Exercise details: Pick each line containing the word "href" out of the data below.

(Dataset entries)
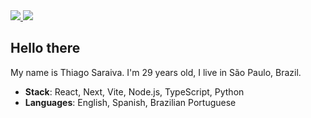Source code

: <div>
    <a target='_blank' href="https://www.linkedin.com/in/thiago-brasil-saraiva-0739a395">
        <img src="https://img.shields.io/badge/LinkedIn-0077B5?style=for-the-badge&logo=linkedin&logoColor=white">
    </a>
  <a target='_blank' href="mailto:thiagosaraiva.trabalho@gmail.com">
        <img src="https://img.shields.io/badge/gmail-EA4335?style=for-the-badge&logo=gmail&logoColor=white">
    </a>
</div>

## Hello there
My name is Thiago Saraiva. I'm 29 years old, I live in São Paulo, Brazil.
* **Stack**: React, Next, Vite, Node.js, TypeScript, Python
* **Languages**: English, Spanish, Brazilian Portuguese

Worked solution:
    <a target='_blank' href="https://www.linkedin.com/in/thiago-brasil-saraiva-0739a395">
  <a target='_blank' href="mailto:thiagosaraiva.trabalho@gmail.com">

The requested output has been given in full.